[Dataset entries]
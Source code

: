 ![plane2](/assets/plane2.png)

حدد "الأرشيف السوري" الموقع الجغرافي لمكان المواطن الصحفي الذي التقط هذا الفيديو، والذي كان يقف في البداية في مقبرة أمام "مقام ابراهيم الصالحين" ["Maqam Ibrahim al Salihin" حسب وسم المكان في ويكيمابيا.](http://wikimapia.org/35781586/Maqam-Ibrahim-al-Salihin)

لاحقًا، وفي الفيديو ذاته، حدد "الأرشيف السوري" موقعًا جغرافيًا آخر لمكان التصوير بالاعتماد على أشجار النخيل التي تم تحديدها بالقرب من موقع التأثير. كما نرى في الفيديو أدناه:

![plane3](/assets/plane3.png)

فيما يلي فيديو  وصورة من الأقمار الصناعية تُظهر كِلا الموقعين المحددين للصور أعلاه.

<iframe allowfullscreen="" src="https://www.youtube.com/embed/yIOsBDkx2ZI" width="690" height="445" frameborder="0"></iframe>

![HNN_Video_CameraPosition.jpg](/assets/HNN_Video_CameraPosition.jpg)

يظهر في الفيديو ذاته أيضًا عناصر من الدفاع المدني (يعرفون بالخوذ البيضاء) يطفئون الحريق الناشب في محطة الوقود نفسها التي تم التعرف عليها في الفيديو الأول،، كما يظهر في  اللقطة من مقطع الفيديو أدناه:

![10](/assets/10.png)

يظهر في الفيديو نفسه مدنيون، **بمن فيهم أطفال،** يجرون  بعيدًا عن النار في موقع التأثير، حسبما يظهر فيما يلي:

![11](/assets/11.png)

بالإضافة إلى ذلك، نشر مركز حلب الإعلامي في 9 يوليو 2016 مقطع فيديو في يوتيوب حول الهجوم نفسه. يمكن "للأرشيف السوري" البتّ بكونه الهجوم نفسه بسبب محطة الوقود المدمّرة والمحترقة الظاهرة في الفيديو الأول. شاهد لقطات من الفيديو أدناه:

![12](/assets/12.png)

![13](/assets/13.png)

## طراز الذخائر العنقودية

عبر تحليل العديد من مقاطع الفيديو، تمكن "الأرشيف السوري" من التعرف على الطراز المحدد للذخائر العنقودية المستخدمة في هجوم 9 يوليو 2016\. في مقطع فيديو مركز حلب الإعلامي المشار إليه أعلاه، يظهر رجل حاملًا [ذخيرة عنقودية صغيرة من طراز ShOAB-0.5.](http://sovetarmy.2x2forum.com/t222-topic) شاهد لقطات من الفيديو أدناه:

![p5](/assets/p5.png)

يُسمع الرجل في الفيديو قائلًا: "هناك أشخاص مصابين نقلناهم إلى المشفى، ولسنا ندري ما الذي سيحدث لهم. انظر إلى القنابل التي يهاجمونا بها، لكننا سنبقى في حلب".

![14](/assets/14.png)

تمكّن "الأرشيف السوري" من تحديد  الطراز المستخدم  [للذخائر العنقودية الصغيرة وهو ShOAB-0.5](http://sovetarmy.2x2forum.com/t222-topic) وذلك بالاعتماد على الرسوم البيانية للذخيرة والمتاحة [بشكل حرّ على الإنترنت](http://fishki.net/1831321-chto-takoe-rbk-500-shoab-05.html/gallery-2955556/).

Task instructions -
Each and every entry needs to be repeated exactly.

Answer box -
Source code

: ![plane2](/assets/plane2.png)

حدد "الأرشيف السوري" الموقع الجغرافي لمكان المواطن الصحفي الذي التقط هذا الفيديو، والذي كان يقف في البداية في مقبرة أمام "مقام ابراهيم الصالحين" ["Maqam Ibrahim al Salihin" حسب وسم المكان في ويكيمابيا.](http://wikimapia.org/35781586/Maqam-Ibrahim-al-Salihin)

لاحقًا، وفي الفيديو ذاته، حدد "الأرشيف السوري" موقعًا جغرافيًا آخر لمكان التصوير بالاعتماد على أشجار النخيل التي تم تحديدها بالقرب من موقع التأثير. كما نرى في الفيديو أدناه:

![plane3](/assets/plane3.png)

فيما يلي فيديو  وصورة من الأقمار الصناعية تُظهر كِلا الموقعين المحددين للصور أعلاه.

<iframe allowfullscreen="" src="https://www.youtube.com/embed/yIOsBDkx2ZI" width="690" height="445" frameborder="0"></iframe>

![HNN_Video_CameraPosition.jpg](/assets/HNN_Video_CameraPosition.jpg)

يظهر في الفيديو ذاته أيضًا عناصر من الدفاع المدني (يعرفون بالخوذ البيضاء) يطفئون الحريق الناشب في محطة الوقود نفسها التي تم التعرف عليها في الفيديو الأول،، كما يظهر في  اللقطة من مقطع الفيديو أدناه:

![10](/assets/10.png)

يظهر في الفيديو نفسه مدنيون، **بمن فيهم أطفال،** يجرون  بعيدًا عن النار في موقع التأثير، حسبما يظهر فيما يلي:

![11](/assets/11.png)

بالإضافة إلى ذلك، نشر مركز حلب الإعلامي في 9 يوليو 2016 مقطع فيديو في يوتيوب حول الهجوم نفسه. يمكن "للأرشيف السوري" البتّ بكونه الهجوم نفسه بسبب محطة الوقود المدمّرة والمحترقة الظاهرة في الفيديو الأول. شاهد لقطات من الفيديو أدناه:

![12](/assets/12.png)

![13](/assets/13.png)

## طراز الذخائر العنقودية

عبر تحليل العديد من مقاطع الفيديو، تمكن "الأرشيف السوري" من التعرف على الطراز المحدد للذخائر العنقودية المستخدمة في هجوم 9 يوليو 2016\. في مقطع فيديو مركز حلب الإعلامي المشار إليه أعلاه، يظهر رجل حاملًا [ذخيرة عنقودية صغيرة من طراز ShOAB-0.5.](http://sovetarmy.2x2forum.com/t222-topic) شاهد لقطات من الفيديو أدناه:

![p5](/assets/p5.png)

يُسمع الرجل في الفيديو قائلًا: "هناك أشخاص مصابين نقلناهم إلى المشفى، ولسنا ندري ما الذي سيحدث لهم. انظر إلى القنابل التي يهاجمونا بها، لكننا سنبقى في حلب".

![14](/assets/14.png)

تمكّن "الأرشيف السوري" من تحديد  الطراز المستخدم  [للذخائر العنقودية الصغيرة وهو ShOAB-0.5](http://sovetarmy.2x2forum.com/t222-topic) وذلك بالاعتماد على الرسوم البيانية للذخيرة والمتاحة [بشكل حرّ على الإنترنت](http://fishki.net/1831321-chto-takoe-rbk-500-shoab-05.html/gallery-2955556/).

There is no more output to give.